Iniciativas incentivam bioinsumos, agroecologia e fortalecem a agricultura familiar no estado
Redação

Promover uma produção agrícola mais sustentável, reduzir a dependência de fertilizantes químicos e levar inovação às comunidades rurais são alguns dos objetivos das ações desenvolvidas pelo Núcleo de Estudos, Pesquisa e Extensão em Agroecologia e Produção Orgânica (NEA Cajuí), da Universidade Estadual do Piauí (UESPI), campus de Parnaíba. Com projetos financiados pelo Conselho Nacional de Desenvolvimento Científico e Tecnológico (CNPq), o núcleo atua na implantação de tecnologias sociais, na formação de estudantes e no fortalecimento da agricultura familiar em diferentes regiões do estado.

Entre as iniciativas está o projeto Quintais de Roçado Sem Fogo, que teve suas atividades renovadas para o período de 2025 a 2028. A proposta prevê a implantação de unidades demonstrativas baseadas em sistemas agroflorestais, estimulando formas de produção que dispensam o uso do fogo e contribuem para a conservação do solo, da vegetação e dos recursos naturais. Além disso, um segundo projeto, também financiado pelo CNPq, amplia as ações do núcleo com a formação de bolsistas e a implantação de novas unidades em parceria com a Embrapa, a Universidade Federal do Delta do Parnaíba (UFDPar), o Instituto Federal e outras instituições.

As ações do NEA Cajuí também contemplam o programa Arroz da Gente, desenvolvido no município de Buriti dos Lopes. A iniciativa busca tornar a produção de arroz mais sustentável por meio da redução do uso de fertilizantes químicos e herbicidas, além da adoção de bioinsumos produzidos a partir de resíduos encontrados na própria região. O projeto ainda utiliza uma máquina adaptada para a produção de adubo orgânico peletizado, oferecendo aos agricultores uma alternativa de menor custo e maior sustentabilidade para o manejo das lavouras.

Coordenador do NEA Cajuí e professor do curso de Agronomia da UESPI, Valdinar Aires destaca que as iniciativas foram construídas em diálogo com as comunidades, buscando desenvolver soluções compatíveis com a realidade dos produtores rurais e incentivar práticas agrícolas que conciliem produtividade, preservação ambiental e autonomia no campo.

"A proposta é mostrar que existe uma forma mais sustentável de produzir.

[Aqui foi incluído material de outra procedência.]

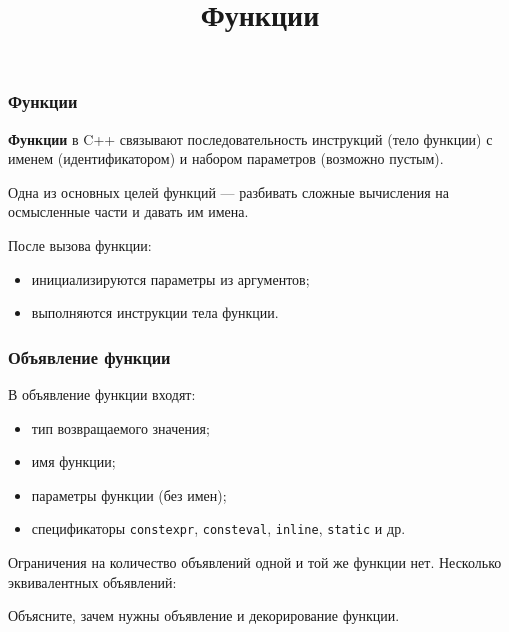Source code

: \documentclass[compress, 8pt, aspectratio=169]{beamer}
\title{Функции}
\begin{document}
\frame[plain]{\titlepage}

\begin{frame}[fragile]

    \frametitle{Функции}

    \textbf{Функции} в C++ связывают последовательность инструкций (тело функции)
    с именем (идентификатором) и набором параметров (возможно пустым).

    \hfill\break
    Одна из основных целей функций --- разбивать сложные вычисления на осмысленные
    части и давать им имена.

    \hfill\break
    После вызова функции:

    \begin{itemize}
        \item инициализируются параметры из аргументов;
        \item выполняются инструкции тела функции.
    \end{itemize}

\end{frame}

\begin{frame}[fragile]

    \frametitle{Объявление функции}

    В объявление функции входят:

    \begin{itemize}
        \item тип возвращаемого значения;
        \item имя функции;
        \item параметры функции (без имен);
        \item спецификаторы \verb|constexpr|, \verb|consteval|, \verb|inline|, \verb|static| и др.
    \end{itemize}

    \hfill\break
    Ограничения на количество объявлений одной и той же функции нет.
    Несколько эквивалентных объявлений:

    \centering
    \hfill\break

    \begin{task}
        Объясните, зачем нужны объявление и декорирование функции.
    \end{task}

\end{frame}
\end{document}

Estamos implantando unidades demonstrativas, desenvolvendo bioinsumos e trabalhando junto aos agricultores para reduzir custos de produção, preservar o solo e diminuir a dependência de fertilizantes químicos. É uma tecnologia que pode ser adaptada à realidade local e contribuir para fortalecer a agricultura familiar", afirma.

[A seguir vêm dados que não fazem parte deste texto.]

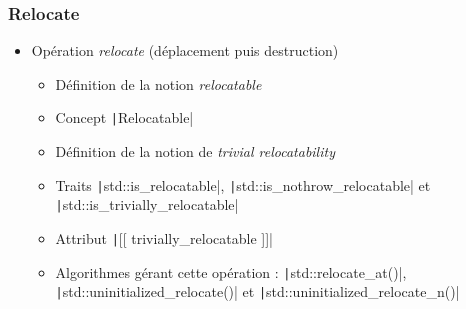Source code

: \documentclass[C++.tex]{subfiles}
\begin{document}
\begin{frame}[fragile]
	\frametitle{Relocate}
	\begin{itemize}
		\item Opération \textit{relocate} (déplacement puis destruction)


		\begin{itemize}
			\item Définition de la notion \textit{relocatable}
			\item Concept \texttt|Relocatable|


			\item Définition de la notion de \textit{trivial relocatability}


			\item Traits \texttt|std::is_relocatable|, \texttt|std::is_nothrow_relocatable| et \texttt|std::is_trivially_relocatable|
			\item Attribut \texttt|[[ trivially_relocatable ]]|
			\item Algorithmes gérant cette opération : \texttt|std::relocate_at()|, \texttt|std::uninitialized_relocate()| et \texttt|std::uninitialized_relocate_n()|
		\end{itemize}
	\end{itemize}
\end{frame}
\end{document}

Além dos impactos nas comunidades atendidas, os projetos também fortalecem a formação acadêmica dos estudantes envolvidos. Bolsista do NEA Cajuí, o acadêmico de Agronomia Leonardo Rodrigues da Silva ressalta que a vivência permite compreender que o conhecimento científico e os saberes das comunidades caminham juntos na construção de soluções para o campo.

"Além de levarmos a universidade para as comunidades, também aprendemos com os saberes locais. O diálogo mostra que é possível produzir de forma mais sustentável, respeitando o solo, a natureza e as tradições. É a união do conhecimento científico com o conhecimento popular", destaca.

Para a estudante de Agronomia Thayane, a participação no projeto também representa uma oportunidade de crescimento pessoal e profissional. 

"Quando chegamos às comunidades, o mais importante é escutar, acolher e compreender as necessidades das pessoas. A partir desse diálogo, conseguimos construir ações que beneficiam toda a comunidade. É uma experiência única, porque aprendemos conhecimentos que não adquirimos apenas em sala de aula", conclui.